On 1 April 1908, the regiment was renamed for the final time as the Dorset Yeomanry (Queen's Own) and transferred to the Territorial Force, trained and equipped as hussars. The regiment was based at Priestlands Crescent in Sherborne at this time (since demolished).

The regiment's organisation was:

|  | Dorset Yeomanry (Queen's Own) |
|---|---|
| HQ | Sherborne |
| A Squadron | Dorchester (detachments at Bridport, Weymouth, Maiden Newton, Charmouth) |
| B Squadron | Sherborne (detachments at Yeovil (Somerset), Pulham) |
| C Squadron | Blandford (detachments at Wimborne, Wareham, Handley) |
| D Squadron | Gillingham (detachments at Shaftesbury, Stalbridge, Sturminster Newton) |

It was ranked as 23rd (of 55) in the order of precedence of the Yeomanry Regiments in the Army List of 1914.

===First World War===

In accordance with the Territorial and Reserve Forces Act 1907 (7 Edw. 7, c.9), which brought the Territorial Force into being, the TF was intended to be a home defence force for service during wartime and members could not be compelled to serve outside the country. However, on the outbreak of war on 4 August 1914, many members volunteered for Imperial Service.
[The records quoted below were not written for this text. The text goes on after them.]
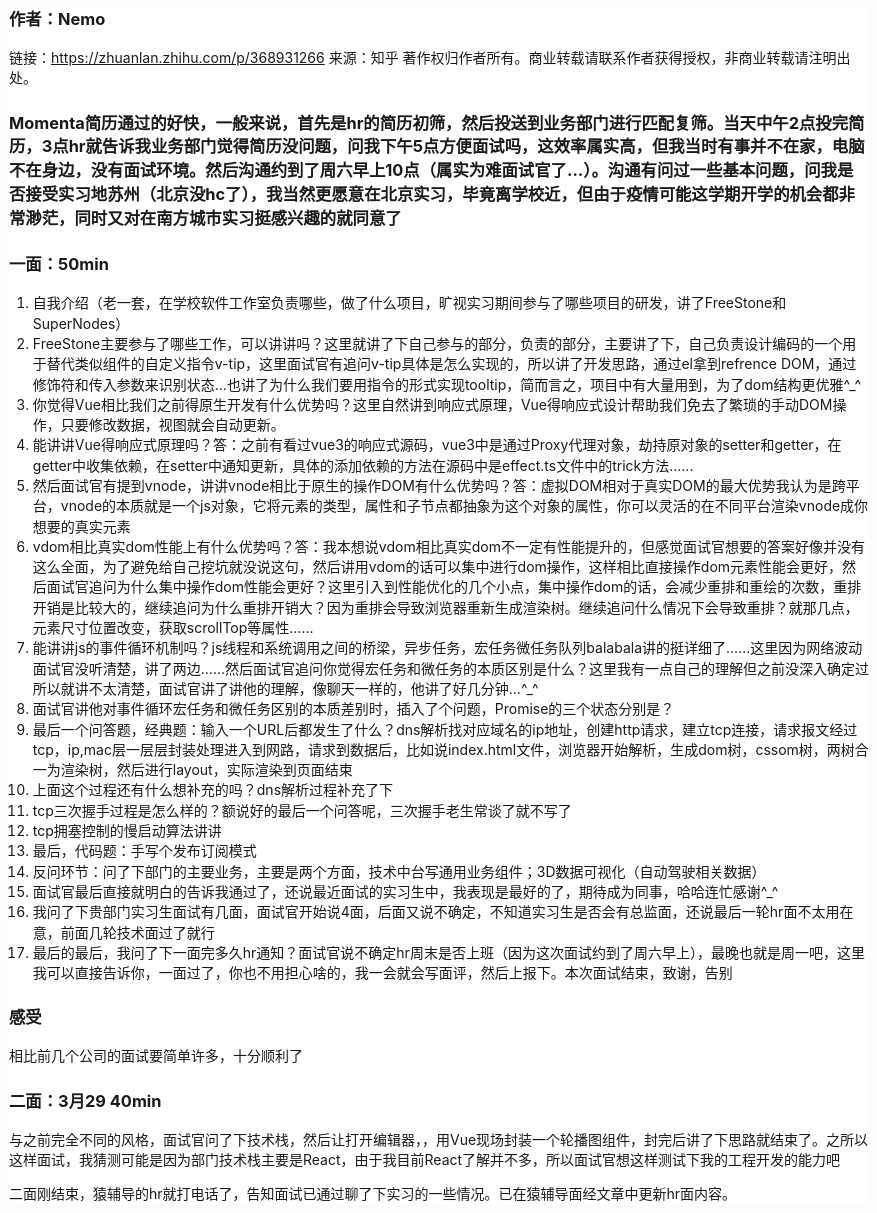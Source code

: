 ### 作者：Nemo

链接：https://zhuanlan.zhihu.com/p/368931266
来源：知乎
著作权归作者所有。商业转载请联系作者获得授权，非商业转载请注明出处。

### Momenta简历通过的好快，一般来说，首先是hr的简历初筛，然后投送到业务部门进行匹配复筛。当天中午2点投完简历，3点hr就告诉我业务部门觉得简历没问题，问我下午5点方便面试吗，这效率属实高，但我当时有事并不在家，电脑不在身边，没有面试环境。然后沟通约到了周六早上10点（属实为难面试官了...）。沟通有问过一些基本问题，问我是否接受实习地苏州（北京没hc了），我当然更愿意在北京实习，毕竟离学校近，但由于疫情可能这学期开学的机会都非常渺茫，同时又对在南方城市实习挺感兴趣的就同意了

### 一面：50min

1. 自我介绍（老一套，在学校软件工作室负责哪些，做了什么项目，旷视实习期间参与了哪些项目的研发，讲了FreeStone和SuperNodes）
2. FreeStone主要参与了哪些工作，可以讲讲吗？这里就讲了下自己参与的部分，负责的部分，主要讲了下，自己负责设计编码的一个用于替代类似组件的自定义指令v-tip，这里面试官有追问v-tip具体是怎么实现的，所以讲了开发思路，通过el拿到refrence DOM，通过修饰符和传入参数来识别状态...也讲了为什么我们要用指令的形式实现tooltip，简而言之，项目中有大量用到，为了dom结构更优雅^_^
3. 你觉得Vue相比我们之前得原生开发有什么优势吗？这里自然讲到响应式原理，Vue得响应式设计帮助我们免去了繁琐的手动DOM操作，只要修改数据，视图就会自动更新。
4. 能讲讲Vue得响应式原理吗？答：之前有看过vue3的响应式源码，vue3中是通过Proxy代理对象，劫持原对象的setter和getter，在getter中收集依赖，在setter中通知更新，具体的添加依赖的方法在源码中是effect.ts文件中的trick方法......
5. 然后面试官有提到vnode，讲讲vnode相比于原生的操作DOM有什么优势吗？答：虚拟DOM相对于真实DOM的最大优势我认为是跨平台，vnode的本质就是一个js对象，它将元素的类型，属性和子节点都抽象为这个对象的属性，你可以灵活的在不同平台渲染vnode成你想要的真实元素
6. vdom相比真实dom性能上有什么优势吗？答：我本想说vdom相比真实dom不一定有性能提升的，但感觉面试官想要的答案好像并没有这么全面，为了避免给自己挖坑就没说这句，然后讲用vdom的话可以集中进行dom操作，这样相比直接操作dom元素性能会更好，然后面试官追问为什么集中操作dom性能会更好？这里引入到性能优化的几个小点，集中操作dom的话，会减少重排和重绘的次数，重排开销是比较大的，继续追问为什么重排开销大？因为重排会导致浏览器重新生成渲染树。继续追问什么情况下会导致重排？就那几点，元素尺寸位置改变，获取scrollTop等属性......
7. 能讲讲js的事件循环机制吗？js线程和系统调用之间的桥梁，异步任务，宏任务微任务队列balabala讲的挺详细了......这里因为网络波动面试官没听清楚，讲了两边......然后面试官追问你觉得宏任务和微任务的本质区别是什么？这里我有一点自己的理解但之前没深入确定过所以就讲不太清楚，面试官讲了讲他的理解，像聊天一样的，他讲了好几分钟...^_^
8. 面试官讲他对事件循环宏任务和微任务区别的本质差别时，插入了个问题，Promise的三个状态分别是？
9. 最后一个问答题，经典题：输入一个URL后都发生了什么？dns解析找对应域名的ip地址，创建http请求，建立tcp连接，请求报文经过tcp，ip,mac层一层层封装处理进入到网路，请求到数据后，比如说index.html文件，浏览器开始解析，生成dom树，cssom树，两树合一为渲染树，然后进行layout，实际渲染到页面结束
10. 上面这个过程还有什么想补充的吗？dns解析过程补充了下
11. tcp三次握手过程是怎么样的？额说好的最后一个问答呢，三次握手老生常谈了就不写了
12. tcp拥塞控制的慢启动算法讲讲
13. 最后，代码题：手写个发布订阅模式
14. 反问环节：问了下部门的主要业务，主要是两个方面，技术中台写通用业务组件；3D数据可视化（自动驾驶相关数据）
15. 面试官最后直接就明白的告诉我通过了，还说最近面试的实习生中，我表现是最好的了，期待成为同事，哈哈连忙感谢^_^
16. 我问了下贵部门实习生面试有几面，面试官开始说4面，后面又说不确定，不知道实习生是否会有总监面，还说最后一轮hr面不太用在意，前面几轮技术面过了就行
17. 最后的最后，我问了下一面完多久hr通知？面试官说不确定hr周末是否上班（因为这次面试约到了周六早上），最晚也就是周一吧，这里我可以直接告诉你，一面过了，你也不用担心啥的，我一会就会写面评，然后上报下。本次面试结束，致谢，告别

### 感受

相比前几个公司的面试要简单许多，十分顺利了

### 二面：3月29 40min

与之前完全不同的风格，面试官问了下技术栈，然后让打开编辑器，，用Vue现场封装一个轮播图组件，封完后讲了下思路就结束了。之所以这样面试，我猜测可能是因为部门技术栈主要是React，由于我目前React了解并不多，所以面试官想这样测试下我的工程开发的能力吧

二面刚结束，猿辅导的hr就打电话了，告知面试已通过聊了下实习的一些情况。已在猿辅导面经文章中更新hr面内容。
Therefore, TF units were split in August and September 1914 into 1st Line (liable for overseas service) and 2nd Line (home service for those unable or unwilling to serve overseas) units. Later, a 3rd Line was formed to act as a reserve, providing trained replacements for the 1st and 2nd Line regiments.

==== 1/1st Queen's Own Dorset Yeomanry====
The 1st Line regiment was mobilised in August 1914 and attached to the 1st South Western Mounted Brigade. In September 1914, It was transferred to the 2nd South Midland Mounted Brigade, 2nd Mounted Division.

In 1915, it was deployed overseas to Egypt, then onwards to participate in the Dardanelles campaign, where it served as dismounted troops and was involved in the Battle of Gallipoli, the Battle of Sari Bair and the Battle of Scimitar Hill.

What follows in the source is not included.